“At the status conference before the Special Master, the Plaintiff suggested that the dates put forth in the Draft Case Management Plan were unlikely to prove feasible in terms of both the likely start of the document flow and the man-hours necessary to review more than 11,000 pages or documents,” Trump’s lawyers wrote.
“The problem is compounded by the fact that when Plaintiff’s counsel referred to either 11,000 pages or even 11,000 documents during the status conference (we are still awaiting the transcript), the Government chose not to interject with an accurate number. In conversations between Plaintiff’s counsel and the Government regarding a data vendor, the Government mentioned that the 11,000 documents contain closer to 200,000 pages,” the lawyers said.
Trump’s lawyers argued the timeframe given to scan the documents is too narrow.
“In short, seasoned IT professionals who routinely work on large-scale document productions with the Government cannot meet the Government’s proposed schedule, and it was never realistic for the Government to suggest such a narrow timeframe.

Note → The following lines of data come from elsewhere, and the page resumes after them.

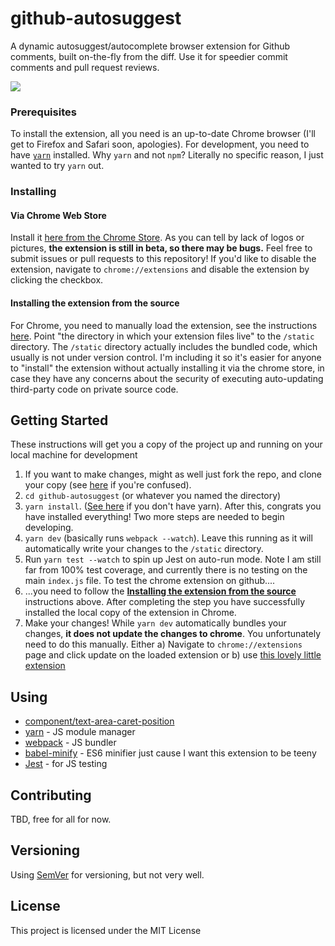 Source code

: # github-autosuggest

A dynamic autosuggest/autocomplete browser extension for Github comments, built on-the-fly from the diff. Use it for speedier commit comments and pull request reviews.

![](https://media.giphy.com/media/3ohhwqYt4w4G4ZGfpS/giphy.gif)

### Prerequisites
To install the extension, all you need is an up-to-date Chrome browser (I'll get to Firefox and Safari soon, apologies). 
For development, you need to have [`yarn`](https://yarnpkg.com/en/) installed. Why `yarn` and not `npm`? Literally no specific reason, I just wanted to try `yarn` out. 

### Installing

#### Via Chrome Web Store
Install it [here from the Chrome Store](https://chrome.google.com/webstore/detail/github-comment-autosugges/cckhnpaedijpapngkpjodffjfiemhlnf). As you can tell by lack of logos or pictures, **the extension is still in beta, so there may be bugs.** Feel free to submit issues or pull requests to this repository! If you'd like to disable the extension, navigate to `chrome://extensions` and disable the extension by clicking the checkbox.

#### Installing the extension from the source
For Chrome, you need to manually load the extension, see the instructions [here](https://developer.chrome.com/extensions/getstarted#unpacked). Point "the directory in which your extension files live" to the `/static` directory. The `/static` directory actually includes the bundled code, which usually is not under version control. I'm including it so it's easier for anyone to "install" the extension without actually installing it via the chrome store, in case they have any concerns about the security of executing auto-updating third-party code on private source code.


## Getting Started
These instructions will get you a copy of the project up and running on your local machine for development

1. If you want to make changes, might as well just fork the repo, and clone your copy (see [here](https://help.github.com/articles/fork-a-repo/) if you're confused).
2. `cd github-autosuggest` (or whatever you named the directory)
3. `yarn install`. ([See here](https://yarnpkg.com/lang/en/docs/install/#mac-stable) if you don't have yarn). After this, congrats you have installed everything! Two more steps are needed to begin developing.
4. `yarn dev` (basically runs `webpack --watch`). Leave this running as it will automatically write your changes to the `/static` directory.
5. Run `yarn test --watch` to spin up Jest on auto-run mode. Note I am still far from 100% test coverage, and currently there is no testing on the main `index.js` file. To test the chrome extension on github....
6. ...you need to follow the [**Installing the extension from the source**](https://github.com/iampueroo/github-autosuggest#installing-the-extension-from-the-source) instructions above. After completing the step you have successfully installed the local copy of the extension in Chrome.
7. Make your changes! While `yarn dev` automatically bundles your changes, **it does not update the changes to chrome**. You unfortunately need to do this manually. Either a) Navigate to `chrome://extensions` page and click update on the loaded extension or b) use [this lovely little extension](https://chrome.google.com/webstore/detail/extensions-reloader/fimgfedafeadlieiabdeeaodndnlbhid)


## Using
* [component/text-area-caret-position](https://github.com/component/textarea-caret-position)
* [yarn](https://yarnpkg.com/en/) - JS module manager
* [webpack](https://webpack.github.io/) - JS bundler
* [babel-minify](https://github.com/babel/minify) - ES6 minifier just cause I want this extension to be teeny
* [Jest](https://jestjs.io/) - for JS testing

## Contributing

TBD, free for all for now.

## Versioning

Using [SemVer](http://semver.org/) for versioning, but not very well.

## License

This project is licensed under the MIT License
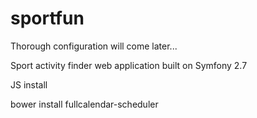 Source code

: sportfun
========

Thorough configuration will come later...

Sport activity finder web application built on Symfony 2.7

JS install

bower install fullcalendar-scheduler
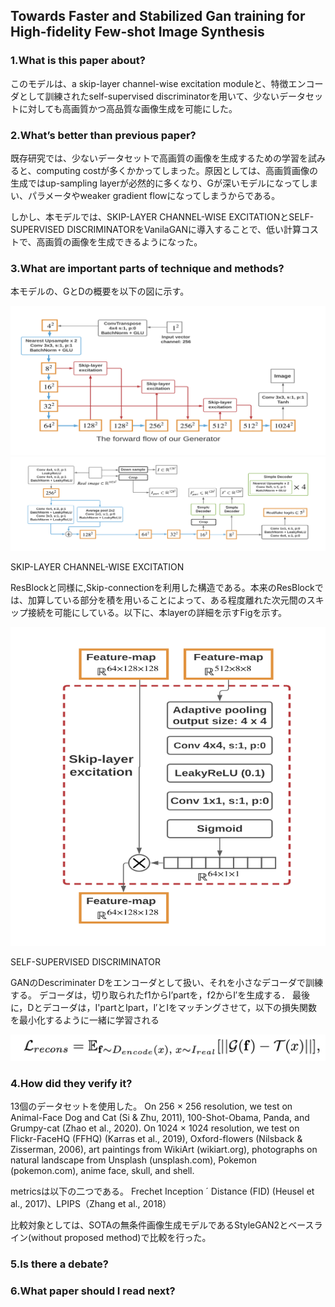 ## Towards Faster and Stabilized Gan training for High-fidelity Few-shot Image Synthesis

### 1.What is this paper about?

このモデルは、a skip-layer channel-wise excitation moduleと、特徴エンコーダとして訓練されたself-supervised discriminatorを用いて、少ないデータセットに対しても高画質かつ高品質な画像生成を可能にした。

### 2.What’s better than previous paper?

既存研究では、少ないデータセットで高画質の画像を生成するための学習を試みると、computing costが多くかかってしまった。原因としては、高画質画像の生成ではup-sampling layerが必然的に多くなり、Gが深いモデルになってしまい、パラメータやweaker gradient flowになってしまうからである。

しかし、本モデルでは、SKIP-LAYER CHANNEL-WISE EXCITATIONとSELF-SUPERVISED DISCRIMINATORをVanilaGANに導入することで、低い計算コストで、高画質の画像を生成できるようになった。

### 3.What are important parts of technique and methods?

本モデルの、GとDの概要を以下の図に示す。

![model](../../img/meta_gan_g.jpg)
![model](../../img/meta_gan_d.jpg)

SKIP-LAYER CHANNEL-WISE EXCITATION

ResBlockと同様に,Skip-connectionを利用した構造である。本来のResBlockでは、加算している部分を積を用いることによって、ある程度離れた次元間のスキップ接続を可能にしている。以下に、本layerの詳細を示すFigを示す。

![fomu](../../img/meta_gan_net.jpg)

SELF-SUPERVISED DISCRIMINATOR


GANのDescriminater Dをエンコーダとして扱い、それを小さなデコーダで訓練する。
デコーダは，切り取られたf1からI’partを，f2からI′を生成する． 最後に，Dとデコーダは，I'partとIpart，I′とIをマッチングさせて，以下の損失関数を最小化するように一緒に学習される

![fomu](../../img/meta_gan_eq.jpg)

### 4.How did they verify it?

13個のデータセットを使用した。
On 256 × 256 resolution, we test on Animal-Face Dog and Cat (Si & Zhu, 2011), 100-Shot-Obama, Panda, and Grumpy-cat (Zhao et al., 2020). 
On 1024 × 1024 resolution, we test on Flickr-FaceHQ (FFHQ) (Karras et al., 2019), Oxford-flowers (Nilsback & Zisserman, 2006), art paintings from WikiArt (wikiart.org), photographs on natural landscape from Unsplash (unsplash.com), Pokemon (pokemon.com), anime face, skull, and shell. 

metricsは以下の二つである。
Frechet Inception ´ Distance (FID) (Heusel et al., 2017)、LPIPS（Zhang et al., 2018）

比較対象としては、SOTAの無条件画像生成モデルであるStyleGAN2とベースライン(without proposed method)で比較を行った。


### 5.Is there a debate?

### 6.What paper should I read next?




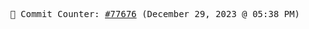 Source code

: <p align="center">
    <samp>
        📮 Commit Counter: <a href="https://github.com/Javascript-void0/Javascript-void0/commits/main">#77676</a> (December 29, 2023 @ 05:38 PM)
    </samp>
</p>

Consequently, the Plaintiff respectfully suggests that Your Honor and the parties will be best served by having the retained vendor convey a supportable timeframe for scanning roughly 200,000 pages into a platform, and also provide a breakdown of rollout quantities and proposed deadlines.” the lawyers said in Wednesday’s filing.
“It would be better to base deadlines on actual data and not wistful claims by the Government.” they said.